Meet “the Crusher” - or how we learned to love query acceleration

IBM’s Db2 Analytics Accelerator (formerly called “IDAA”) has been available for over 8 years, as IBM bought Netezza in 2010. However, many Db2 professionals still don’t have exposure to this technology. To provide an overview of our experience with this amazing tool I will describe our approach, some ways to think about Accelerator use cases, and some examples of the resource savings we’ve obtained over the last 3+ years. 

Some background- we are a large financial organization that has used Db2 for over 30 years for both operational and reporting applications. About 25 years ago we created a reporting-only subsystem and have built a variety of data warehouses & data marts in this environment. As it grew with billion row fact tables and scores of dimension tables, accessed by ever changing analytical tools, it became harder to manage. Both from a machine resource and a human resource perspective this environment was a constant headache. Our modest DBA staff struggled to keep up with complex sql using bad access paths from generated sql we could not change, and ETL tools extracting data to move it somewhere else for further processing.

We were fortunate however, as in the spring of 2014 we had the chance to take a free introductory course on IDAA V4, offered by The Fillmore Group in Baltimore (note this class is still offered, see this link for info on the current version class).

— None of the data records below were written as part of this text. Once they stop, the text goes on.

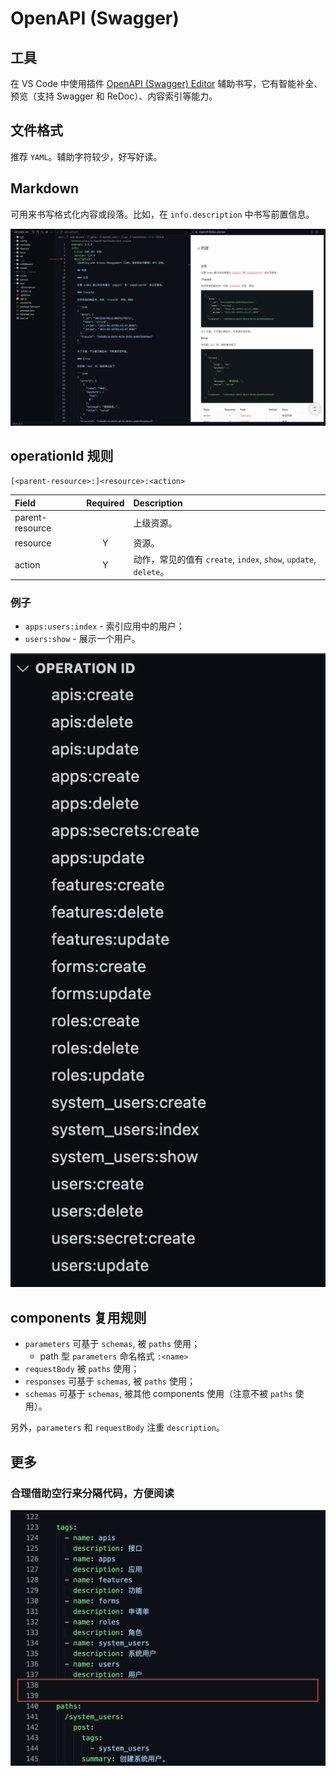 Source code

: # OpenAPI \(Swagger\)

## 工具

在 VS Code 中使用插件 [OpenAPI \(Swagger\) Editor](https://marketplace.visualstudio.com/items?itemName=42Crunch.vscode-openapi) 辅助书写，它有智能补全、预览（支持 Swagger 和 ReDoc）、内容索引等能力。

## 文件格式

推荐 `YAML`。辅助字符较少，好写好读。

## Markdown

可用来书写格式化内容或段落。比如，在 `info.description` 中书写前置信息。

![&#x5728; OpenAPI &#x4E2D;&#x4F7F;&#x7528; Markdown](../../.gitbook/assets/f3515eff-88ca-4670-b076-410df1f14c16.png)

## operationId 规则

 `[<parent-resource>:]<resource>:<action>`

| Field | Required | Description |
| :--- | :---: | :--- |
| parent-resource |  | 上级资源。 |
| resource | Y | 资源。 |
| action | Y | 动作，常见的值有 `create`, `index`, `show`, `update`, `delete`。 |

### 例子

* `apps:users:index` - 索引应用中的用户；
* `users:show` - 展示一个用户。

![&#x89C4;&#x5219;&#x7684; operationId](../../.gitbook/assets/a6ca8e55-d92c-4dd7-83e1-883265f5087d.png)

## components 复用规则

* `parameters` 可基于 `schemas`, 被 `paths` 使用；
  * path 型 `parameters` 命名格式 `:<name>`
* `requestBody` 被 `paths` 使用；
* `responses` 可基于 `schemas`, 被 `paths` 使用；
* `schemas` 可基于 `schemas`, 被其他 components 使用（注意不被 `paths` 使用）。

另外，`parameters` 和 `requestBody` 注重 `description`。

## 更多

### 合理借助空行来分隔代码，方便阅读

![&#x501F;&#x52A9;&#x7A7A;&#x884C;&#x5206;&#x9694;&#x4EE3;&#x7801;](../../.gitbook/assets/eff243b9-4ee5-446e-80db-6a1993428c2d.png)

We came away impressed, as the Data Studio plug-in for using the Accelerator was easy to use for adding & loading tables, seeing query history, and monitoring activity. The following year we acquired a V4 accelerator, and after a period of experimentation and implementation, we were off to the races.

A big part of our experimentation phase was figuring out which use case was the best fit for our need to offload cycles (general cpu and ziip) and reduce getpages. Keep in mind that the Accelerator has a copy of the data, and after the optimizer routes queries there, Db2 resources are not used to get the result.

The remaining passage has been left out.